Fourth and Long: The Fight for the Soul of College Football

In the twilight of a cool, early October evening last year, along with my son, son-in-law and 7-year-old grandson, I sat in the upper deck of Beaver Stadium, watching Penn State eke out a 43-40 win in four overtimes against my alma mater, the University of Michigan. The game had many of the things that make college football unique among our American spectator sports: a noisy and passionate “whiteout” home crowd of nearly 108,000, an improbable comeback by the Nittany Lions in the closing seconds of regulation and enough blunders by both teams to fill a lengthy reel of lowlights. In Fourth and Long, a passionate defense of the game he loves against the forces that threaten to undermine it, journalist John U. Bacon offers a persuasive case that these and other endearing (and enduring) qualities make it something truly worth saving.

Bacon’s book follows four Big Ten football teams – Penn State, Ohio State, Michigan and Northwestern – throughout the 2012 season, the dawn of the post-Paterno era at Penn State and the first year of Urban Meyer’s tenure at Ohio State, itself serving out an NCAA probation. While it’s a fast-paced, entertaining read that doesn’t feel at all padded out, Bacon probably could have stopped with an examination of those programs. His look at Michigan mostly gives him an opportunity to savage Athletic Director Dave Brandon, someone who has brought the marketing mentality of a corporate CEO to the job, relentlessly squeezing every dollar he can from loyal fans to support an athletic department budget of $137.5 million this year. In the case of Northwestern (where, along with Michigan, Bacon teaches journalism), he’s mostly concerned with the effort the school (the smallest member of the conference by far, and its only private university) has made to remain competitive against the league’s behemoths.

What’s most compelling here is the story – told with a real insider’s eye and feel – of the effort to salvage the Penn State football program in the wake of the Jerry Sandusky scandal. Bacon has little sympathy for the hypocritical NCAA sanctions that allowed players to transfer immediately to other schools (as star running back Silas Redd did to USC), what he calls “a death sentence, by slow poisoning.” Instead of actually imposing that sentence, as it had on SMU in 1986, Bacon describes how the coaches from other schools, who lurked in the apartment and dormitory parking lots in Happy Valley attempting to buttonhole wavering players, served the NCAA’s desire to “let the vultures finish the job for them.” Though Bacon recognizes the importance of new coach Bill O’Brien’s smart, inspirational leadership, especially after the team dropped its first two games before winning eight of its final 10, he’s equally generous toward fifth-year seniors Mike Mauti and Mike Zordich, acknowledging the indispensable role they played in stemming the outward flow of their teammates before it really began.
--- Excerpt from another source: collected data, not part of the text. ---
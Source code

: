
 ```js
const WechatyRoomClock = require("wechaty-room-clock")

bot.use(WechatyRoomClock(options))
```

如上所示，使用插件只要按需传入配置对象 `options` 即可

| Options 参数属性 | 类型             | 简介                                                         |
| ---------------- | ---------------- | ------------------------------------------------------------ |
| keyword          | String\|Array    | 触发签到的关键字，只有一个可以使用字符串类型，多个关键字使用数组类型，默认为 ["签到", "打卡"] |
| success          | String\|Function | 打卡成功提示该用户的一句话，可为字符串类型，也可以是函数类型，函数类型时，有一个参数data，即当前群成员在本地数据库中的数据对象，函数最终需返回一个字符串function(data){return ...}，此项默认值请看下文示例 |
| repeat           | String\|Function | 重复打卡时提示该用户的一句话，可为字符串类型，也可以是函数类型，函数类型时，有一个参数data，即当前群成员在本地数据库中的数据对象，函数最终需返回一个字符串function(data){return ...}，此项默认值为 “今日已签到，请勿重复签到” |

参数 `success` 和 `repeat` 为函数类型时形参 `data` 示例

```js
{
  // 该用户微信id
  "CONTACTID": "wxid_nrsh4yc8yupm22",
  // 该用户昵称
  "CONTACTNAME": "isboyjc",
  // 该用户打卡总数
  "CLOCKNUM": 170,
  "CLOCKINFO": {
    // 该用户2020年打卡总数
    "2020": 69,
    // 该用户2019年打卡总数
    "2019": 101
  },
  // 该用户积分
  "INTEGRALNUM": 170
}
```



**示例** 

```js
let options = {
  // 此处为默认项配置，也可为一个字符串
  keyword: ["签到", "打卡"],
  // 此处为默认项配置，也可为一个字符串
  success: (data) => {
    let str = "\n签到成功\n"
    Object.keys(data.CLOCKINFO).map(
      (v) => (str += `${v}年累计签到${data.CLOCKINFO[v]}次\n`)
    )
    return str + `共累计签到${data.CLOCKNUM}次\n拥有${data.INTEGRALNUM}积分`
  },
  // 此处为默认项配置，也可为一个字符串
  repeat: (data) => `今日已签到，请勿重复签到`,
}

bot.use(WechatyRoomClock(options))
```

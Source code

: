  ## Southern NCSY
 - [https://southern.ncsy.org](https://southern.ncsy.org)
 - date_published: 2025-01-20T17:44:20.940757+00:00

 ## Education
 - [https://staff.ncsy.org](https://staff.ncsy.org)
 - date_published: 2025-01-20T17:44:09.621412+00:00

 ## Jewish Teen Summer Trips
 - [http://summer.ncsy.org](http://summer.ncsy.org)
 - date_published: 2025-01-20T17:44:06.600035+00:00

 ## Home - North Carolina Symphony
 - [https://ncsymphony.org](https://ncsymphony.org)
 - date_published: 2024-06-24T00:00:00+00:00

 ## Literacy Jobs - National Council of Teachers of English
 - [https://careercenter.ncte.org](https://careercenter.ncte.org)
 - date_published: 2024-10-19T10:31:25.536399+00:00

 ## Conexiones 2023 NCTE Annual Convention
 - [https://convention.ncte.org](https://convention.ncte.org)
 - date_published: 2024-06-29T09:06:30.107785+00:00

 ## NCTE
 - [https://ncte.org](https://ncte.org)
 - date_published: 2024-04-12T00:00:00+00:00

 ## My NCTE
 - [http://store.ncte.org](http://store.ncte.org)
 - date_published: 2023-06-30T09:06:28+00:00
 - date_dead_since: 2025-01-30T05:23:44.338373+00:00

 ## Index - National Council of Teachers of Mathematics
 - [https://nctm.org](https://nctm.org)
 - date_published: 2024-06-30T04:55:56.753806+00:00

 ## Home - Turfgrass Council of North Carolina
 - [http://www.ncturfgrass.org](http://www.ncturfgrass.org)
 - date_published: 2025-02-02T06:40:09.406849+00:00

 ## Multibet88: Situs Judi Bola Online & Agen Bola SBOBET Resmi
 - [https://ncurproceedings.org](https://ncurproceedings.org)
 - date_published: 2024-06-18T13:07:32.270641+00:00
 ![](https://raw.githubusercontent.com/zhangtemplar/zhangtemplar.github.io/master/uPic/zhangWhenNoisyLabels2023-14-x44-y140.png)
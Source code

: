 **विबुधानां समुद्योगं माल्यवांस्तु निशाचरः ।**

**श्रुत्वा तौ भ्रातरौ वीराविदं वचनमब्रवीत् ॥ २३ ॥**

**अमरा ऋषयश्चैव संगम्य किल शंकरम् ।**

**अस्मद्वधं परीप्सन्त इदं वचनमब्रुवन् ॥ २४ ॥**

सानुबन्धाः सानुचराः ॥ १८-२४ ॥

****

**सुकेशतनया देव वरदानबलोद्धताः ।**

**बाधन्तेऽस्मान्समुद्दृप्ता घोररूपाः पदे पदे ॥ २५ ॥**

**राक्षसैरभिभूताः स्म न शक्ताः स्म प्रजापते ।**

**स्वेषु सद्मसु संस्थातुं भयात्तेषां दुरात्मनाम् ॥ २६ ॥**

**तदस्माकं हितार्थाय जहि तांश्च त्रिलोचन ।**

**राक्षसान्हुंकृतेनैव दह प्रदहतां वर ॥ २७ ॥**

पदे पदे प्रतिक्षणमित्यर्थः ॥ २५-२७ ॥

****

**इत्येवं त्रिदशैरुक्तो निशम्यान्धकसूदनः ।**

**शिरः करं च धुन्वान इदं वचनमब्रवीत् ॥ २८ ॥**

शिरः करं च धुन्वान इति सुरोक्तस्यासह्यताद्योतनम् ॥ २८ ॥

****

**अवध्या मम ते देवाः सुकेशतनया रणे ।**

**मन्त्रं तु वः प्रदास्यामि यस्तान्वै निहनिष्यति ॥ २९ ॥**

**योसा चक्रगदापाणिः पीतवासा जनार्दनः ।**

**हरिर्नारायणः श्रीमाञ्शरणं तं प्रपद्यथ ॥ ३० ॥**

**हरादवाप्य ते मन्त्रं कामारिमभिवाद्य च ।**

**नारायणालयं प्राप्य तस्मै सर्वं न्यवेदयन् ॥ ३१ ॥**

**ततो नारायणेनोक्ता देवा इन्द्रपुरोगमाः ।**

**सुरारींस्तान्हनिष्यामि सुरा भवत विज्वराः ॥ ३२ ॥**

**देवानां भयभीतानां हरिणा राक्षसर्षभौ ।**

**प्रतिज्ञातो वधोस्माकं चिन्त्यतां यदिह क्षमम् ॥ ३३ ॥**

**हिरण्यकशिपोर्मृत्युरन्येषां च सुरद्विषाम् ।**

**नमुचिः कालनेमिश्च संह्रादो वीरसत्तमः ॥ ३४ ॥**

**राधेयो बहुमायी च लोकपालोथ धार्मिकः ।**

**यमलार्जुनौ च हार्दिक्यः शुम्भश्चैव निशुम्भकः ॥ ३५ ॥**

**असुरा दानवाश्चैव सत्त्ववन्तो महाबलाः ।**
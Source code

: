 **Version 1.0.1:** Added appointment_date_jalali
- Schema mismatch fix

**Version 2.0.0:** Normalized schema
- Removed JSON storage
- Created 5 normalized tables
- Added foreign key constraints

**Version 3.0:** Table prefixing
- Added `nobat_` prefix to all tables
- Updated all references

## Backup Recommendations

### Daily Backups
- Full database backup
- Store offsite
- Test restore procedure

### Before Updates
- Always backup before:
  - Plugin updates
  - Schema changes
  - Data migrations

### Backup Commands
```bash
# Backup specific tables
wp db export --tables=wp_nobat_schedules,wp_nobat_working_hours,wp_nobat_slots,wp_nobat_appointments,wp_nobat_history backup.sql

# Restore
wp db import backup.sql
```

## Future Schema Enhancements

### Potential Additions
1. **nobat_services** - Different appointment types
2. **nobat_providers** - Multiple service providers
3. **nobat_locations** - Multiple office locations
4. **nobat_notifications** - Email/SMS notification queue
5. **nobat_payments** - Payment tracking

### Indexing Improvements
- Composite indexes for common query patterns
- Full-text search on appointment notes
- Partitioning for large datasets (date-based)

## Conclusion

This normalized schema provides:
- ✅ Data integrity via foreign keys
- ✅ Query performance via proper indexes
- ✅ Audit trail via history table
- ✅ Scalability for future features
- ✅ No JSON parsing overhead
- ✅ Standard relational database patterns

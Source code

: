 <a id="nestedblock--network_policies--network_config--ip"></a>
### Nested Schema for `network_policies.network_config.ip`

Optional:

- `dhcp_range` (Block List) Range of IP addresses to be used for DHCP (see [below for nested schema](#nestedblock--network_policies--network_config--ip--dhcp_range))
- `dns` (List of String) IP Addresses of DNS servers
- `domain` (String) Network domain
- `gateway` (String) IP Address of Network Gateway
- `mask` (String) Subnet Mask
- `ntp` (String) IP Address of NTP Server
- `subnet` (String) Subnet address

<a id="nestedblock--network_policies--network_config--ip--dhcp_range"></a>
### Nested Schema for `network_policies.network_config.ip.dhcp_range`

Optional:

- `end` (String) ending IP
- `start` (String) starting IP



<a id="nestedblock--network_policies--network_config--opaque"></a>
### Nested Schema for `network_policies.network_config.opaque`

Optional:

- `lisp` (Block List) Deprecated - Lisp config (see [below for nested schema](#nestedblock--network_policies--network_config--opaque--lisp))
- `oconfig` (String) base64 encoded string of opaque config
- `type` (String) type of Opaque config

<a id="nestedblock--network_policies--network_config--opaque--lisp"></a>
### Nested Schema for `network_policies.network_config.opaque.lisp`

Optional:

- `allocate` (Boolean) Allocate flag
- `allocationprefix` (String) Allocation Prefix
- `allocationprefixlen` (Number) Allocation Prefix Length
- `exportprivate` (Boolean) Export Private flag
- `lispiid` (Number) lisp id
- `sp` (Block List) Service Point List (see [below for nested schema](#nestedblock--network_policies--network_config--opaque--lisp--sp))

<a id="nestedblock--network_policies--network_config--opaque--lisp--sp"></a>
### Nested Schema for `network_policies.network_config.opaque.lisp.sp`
But it wasn’t only the beleaguered Penn State team that faced a crisis in 2012, as Bacon explains in this succinct indictment of college football today: “The sport was under attack for myriad sins, including academic fraud, the exploitation of amateur athletes by millionaire coaches and athletic directors, a profoundly corrupt bowl system and the rank hypocrisy of the NCAA.” For the most part, however, he deals with these issues only glancingly. His focus throughout the book remains on the teams, and as a result, he doesn’t address the class action lawsuit brought by current and former basketball and football players against the NCAA, challenging the uncompensated use of their names and likenesses in lucrative merchandise sales, nor the National College Players Association, an organization that seeks to act as an advocate for student-athletes.

What Bacon, who grew up in Ann Arbor and graduated from Michigan, understands and captures best (demonstrated in a delightful account of a tailgating weekend with friends at the Michigan-Notre Dame game) is the atavistic loyalty that impels college fans to support their teams from generation to generation, win or lose, in a way that’s unmatched in professional sports. “College football fans don’t just love football,” he writes. “They love college football – the history, the traditions, the rituals, and the rivalries that surpass those of the pro game.”

And now we’ve reached the end of another football season, one that saw Penn State, Michigan and Northwestern struggle, while Ohio State embarked on what looks like an extended run of Big Ten, and even national, dominance. It’s the last season before a new playoff system replaces the current BCS Championship, generating even greater riches for successful programs. Next year also will mark the arrival of Maryland and Rutgers in the Big Ten, an expansion that’s purely money-driven in Bacon’s view. No misty-eyed sentimentalist, he recognizes that these powerful trends are probably irreversible, even as he longs to preserve the values at the game’s core.